## [Exercise objective]
Restate every record that follows, keeping it exact.

(Collected data)
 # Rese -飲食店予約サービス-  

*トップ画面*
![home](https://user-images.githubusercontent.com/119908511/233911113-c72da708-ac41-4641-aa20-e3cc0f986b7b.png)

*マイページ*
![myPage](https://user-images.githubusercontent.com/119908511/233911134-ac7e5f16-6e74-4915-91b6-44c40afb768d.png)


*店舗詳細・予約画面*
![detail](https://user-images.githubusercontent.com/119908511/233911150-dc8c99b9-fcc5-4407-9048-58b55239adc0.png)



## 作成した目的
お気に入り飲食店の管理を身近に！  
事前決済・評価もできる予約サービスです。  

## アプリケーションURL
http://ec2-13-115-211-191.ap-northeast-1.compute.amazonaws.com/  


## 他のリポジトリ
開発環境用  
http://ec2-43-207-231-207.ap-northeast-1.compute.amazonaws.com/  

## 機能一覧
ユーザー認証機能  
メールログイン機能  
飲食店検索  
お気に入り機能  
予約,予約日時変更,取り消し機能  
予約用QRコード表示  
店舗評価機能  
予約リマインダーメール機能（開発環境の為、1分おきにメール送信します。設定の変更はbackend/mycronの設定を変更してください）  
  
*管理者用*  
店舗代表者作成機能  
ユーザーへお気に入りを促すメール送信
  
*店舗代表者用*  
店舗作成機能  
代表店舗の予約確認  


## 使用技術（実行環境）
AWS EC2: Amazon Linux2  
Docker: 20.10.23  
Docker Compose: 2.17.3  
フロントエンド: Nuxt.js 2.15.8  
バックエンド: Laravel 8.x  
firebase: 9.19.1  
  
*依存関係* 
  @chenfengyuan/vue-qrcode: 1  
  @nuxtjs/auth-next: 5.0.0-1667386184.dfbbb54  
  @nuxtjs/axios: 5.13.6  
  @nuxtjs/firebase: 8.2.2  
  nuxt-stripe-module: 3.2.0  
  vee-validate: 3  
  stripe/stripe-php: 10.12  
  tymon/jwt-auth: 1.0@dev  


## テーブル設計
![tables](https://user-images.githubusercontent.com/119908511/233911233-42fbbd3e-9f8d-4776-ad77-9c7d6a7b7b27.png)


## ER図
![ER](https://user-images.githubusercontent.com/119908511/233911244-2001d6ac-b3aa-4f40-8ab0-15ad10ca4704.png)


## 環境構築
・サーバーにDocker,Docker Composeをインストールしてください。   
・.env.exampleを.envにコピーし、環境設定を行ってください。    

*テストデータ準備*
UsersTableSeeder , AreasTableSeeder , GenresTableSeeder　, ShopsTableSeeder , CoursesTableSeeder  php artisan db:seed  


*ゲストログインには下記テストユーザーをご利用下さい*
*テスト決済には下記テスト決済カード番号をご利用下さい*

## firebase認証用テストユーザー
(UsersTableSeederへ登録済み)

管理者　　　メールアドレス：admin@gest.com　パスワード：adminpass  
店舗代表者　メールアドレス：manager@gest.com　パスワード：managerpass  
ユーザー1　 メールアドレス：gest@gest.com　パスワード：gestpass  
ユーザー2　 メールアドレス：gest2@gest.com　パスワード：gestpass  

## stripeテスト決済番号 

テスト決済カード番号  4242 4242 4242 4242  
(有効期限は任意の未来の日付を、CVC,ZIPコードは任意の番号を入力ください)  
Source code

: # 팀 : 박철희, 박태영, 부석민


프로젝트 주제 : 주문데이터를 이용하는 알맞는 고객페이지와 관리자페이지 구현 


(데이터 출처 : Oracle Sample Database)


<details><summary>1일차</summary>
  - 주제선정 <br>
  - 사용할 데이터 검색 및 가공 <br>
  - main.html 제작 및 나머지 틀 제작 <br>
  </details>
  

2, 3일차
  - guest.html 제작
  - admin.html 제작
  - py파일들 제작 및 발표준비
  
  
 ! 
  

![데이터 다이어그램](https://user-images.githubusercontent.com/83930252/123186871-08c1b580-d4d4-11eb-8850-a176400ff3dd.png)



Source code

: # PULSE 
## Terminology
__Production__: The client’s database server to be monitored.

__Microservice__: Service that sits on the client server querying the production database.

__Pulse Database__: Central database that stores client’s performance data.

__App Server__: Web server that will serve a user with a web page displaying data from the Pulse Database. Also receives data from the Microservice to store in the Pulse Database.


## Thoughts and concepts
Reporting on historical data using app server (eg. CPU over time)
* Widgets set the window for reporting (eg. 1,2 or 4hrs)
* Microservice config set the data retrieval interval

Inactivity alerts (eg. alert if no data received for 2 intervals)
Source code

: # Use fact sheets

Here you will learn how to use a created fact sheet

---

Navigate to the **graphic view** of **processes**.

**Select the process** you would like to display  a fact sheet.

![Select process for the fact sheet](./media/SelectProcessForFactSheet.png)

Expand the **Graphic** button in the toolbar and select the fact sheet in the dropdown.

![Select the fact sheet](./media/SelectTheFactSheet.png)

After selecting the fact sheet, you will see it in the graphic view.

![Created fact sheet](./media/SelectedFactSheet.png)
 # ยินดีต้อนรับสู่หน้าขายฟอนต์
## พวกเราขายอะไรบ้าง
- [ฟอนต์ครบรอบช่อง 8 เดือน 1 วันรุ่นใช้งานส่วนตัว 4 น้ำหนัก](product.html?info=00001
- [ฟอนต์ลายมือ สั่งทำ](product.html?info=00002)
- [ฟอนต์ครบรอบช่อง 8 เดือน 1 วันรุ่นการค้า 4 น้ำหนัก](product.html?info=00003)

## [Exercise solution]
 # Rese -飲食店予約サービス-  

*トップ画面*
![home](https://user-images.githubusercontent.com/119908511/233911113-c72da708-ac41-4641-aa20-e3cc0f986b7b.png)

*マイページ*
![myPage](https://user-images.githubusercontent.com/119908511/233911134-ac7e5f16-6e74-4915-91b6-44c40afb768d.png)


*店舗詳細・予約画面*
![detail](https://user-images.githubusercontent.com/119908511/233911150-dc8c99b9-fcc5-4407-9048-58b55239adc0.png)



## 作成した目的
お気に入り飲食店の管理を身近に！  
事前決済・評価もできる予約サービスです。  

## アプリケーションURL
http://ec2-13-115-211-191.ap-northeast-1.compute.amazonaws.com/  


## 他のリポジトリ
開発環境用  
http://ec2-43-207-231-207.ap-northeast-1.compute.amazonaws.com/  

## 機能一覧
ユーザー認証機能  
メールログイン機能  
飲食店検索  
お気に入り機能  
予約,予約日時変更,取り消し機能  
予約用QRコード表示  
店舗評価機能  
予約リマインダーメール機能（開発環境の為、1分おきにメール送信します。設定の変更はbackend/mycronの設定を変更してください）  
  
*管理者用*  
店舗代表者作成機能  
ユーザーへお気に入りを促すメール送信
  
*店舗代表者用*  
店舗作成機能  
代表店舗の予約確認  


## 使用技術（実行環境）
AWS EC2: Amazon Linux2  
Docker: 20.10.23  
Docker Compose: 2.17.3  
フロントエンド: Nuxt.js 2.15.8  
バックエンド: Laravel 8.x  
firebase: 9.19.1  
  
*依存関係* 
  @chenfengyuan/vue-qrcode: 1  
  @nuxtjs/auth-next: 5.0.0-1667386184.dfbbb54  
  @nuxtjs/axios: 5.13.6  
  @nuxtjs/firebase: 8.2.2  
  nuxt-stripe-module: 3.2.0  
  vee-validate: 3  
  stripe/stripe-php: 10.12  
  tymon/jwt-auth: 1.0@dev  


## テーブル設計
![tables](https://user-images.githubusercontent.com/119908511/233911233-42fbbd3e-9f8d-4776-ad77-9c7d6a7b7b27.png)


## ER図
![ER](https://user-images.githubusercontent.com/119908511/233911244-2001d6ac-b3aa-4f40-8ab0-15ad10ca4704.png)


## 環境構築
・サーバーにDocker,Docker Composeをインストールしてください。   
・.env.exampleを.envにコピーし、環境設定を行ってください。    

*テストデータ準備*
UsersTableSeeder , AreasTableSeeder , GenresTableSeeder　, ShopsTableSeeder , CoursesTableSeeder  php artisan db:seed  


*ゲストログインには下記テストユーザーをご利用下さい*
*テスト決済には下記テスト決済カード番号をご利用下さい*

## firebase認証用テストユーザー
(UsersTableSeederへ登録済み)

管理者　　　メールアドレス：admin@gest.com　パスワード：adminpass  
店舗代表者　メールアドレス：manager@gest.com　パスワード：managerpass  
ユーザー1　 メールアドレス：gest@gest.com　パスワード：gestpass  
ユーザー2　 メールアドレス：gest2@gest.com　パスワード：gestpass  

## stripeテスト決済番号 

テスト決済カード番号  4242 4242 4242 4242  
(有効期限は任意の未来の日付を、CVC,ZIPコードは任意の番号を入力ください)  
Source code

: # 팀 : 박철희, 박태영, 부석민


프로젝트 주제 : 주문데이터를 이용하는 알맞는 고객페이지와 관리자페이지 구현 


(데이터 출처 : Oracle Sample Database)


<details><summary>1일차</summary>
  - 주제선정 <br>
  - 사용할 데이터 검색 및 가공 <br>
  - main.html 제작 및 나머지 틀 제작 <br>
  </details>
  

2, 3일차
  - guest.html 제작
  - admin.html 제작
  - py파일들 제작 및 발표준비
  
  
 ! 
  

![데이터 다이어그램](https://user-images.githubusercontent.com/83930252/123186871-08c1b580-d4d4-11eb-8850-a176400ff3dd.png)



Source code

: # PULSE 
## Terminology
__Production__: The client’s database server to be monitored.

__Microservice__: Service that sits on the client server querying the production database.

__Pulse Database__: Central database that stores client’s performance data.

__App Server__: Web server that will serve a user with a web page displaying data from the Pulse Database. Also receives data from the Microservice to store in the Pulse Database.


## Thoughts and concepts
Reporting on historical data using app server (eg. CPU over time)
* Widgets set the window for reporting (eg. 1,2 or 4hrs)
* Microservice config set the data retrieval interval

Inactivity alerts (eg. alert if no data received for 2 intervals)
Source code

: # Use fact sheets

Here you will learn how to use a created fact sheet

---

Navigate to the **graphic view** of **processes**.

**Select the process** you would like to display  a fact sheet.

![Select process for the fact sheet](./media/SelectProcessForFactSheet.png)

Expand the **Graphic** button in the toolbar and select the fact sheet in the dropdown.

![Select the fact sheet](./media/SelectTheFactSheet.png)

After selecting the fact sheet, you will see it in the graphic view.

![Created fact sheet](./media/SelectedFactSheet.png)
 # ยินดีต้อนรับสู่หน้าขายฟอนต์
## พวกเราขายอะไรบ้าง
- [ฟอนต์ครบรอบช่อง 8 เดือน 1 วันรุ่นใช้งานส่วนตัว 4 น้ำหนัก](product.html?info=00001
- [ฟอนต์ลายมือ สั่งทำ](product.html?info=00002)
- [ฟอนต์ครบรอบช่อง 8 เดือน 1 วันรุ่นการค้า 4 น้ำหนัก](product.html?info=00003)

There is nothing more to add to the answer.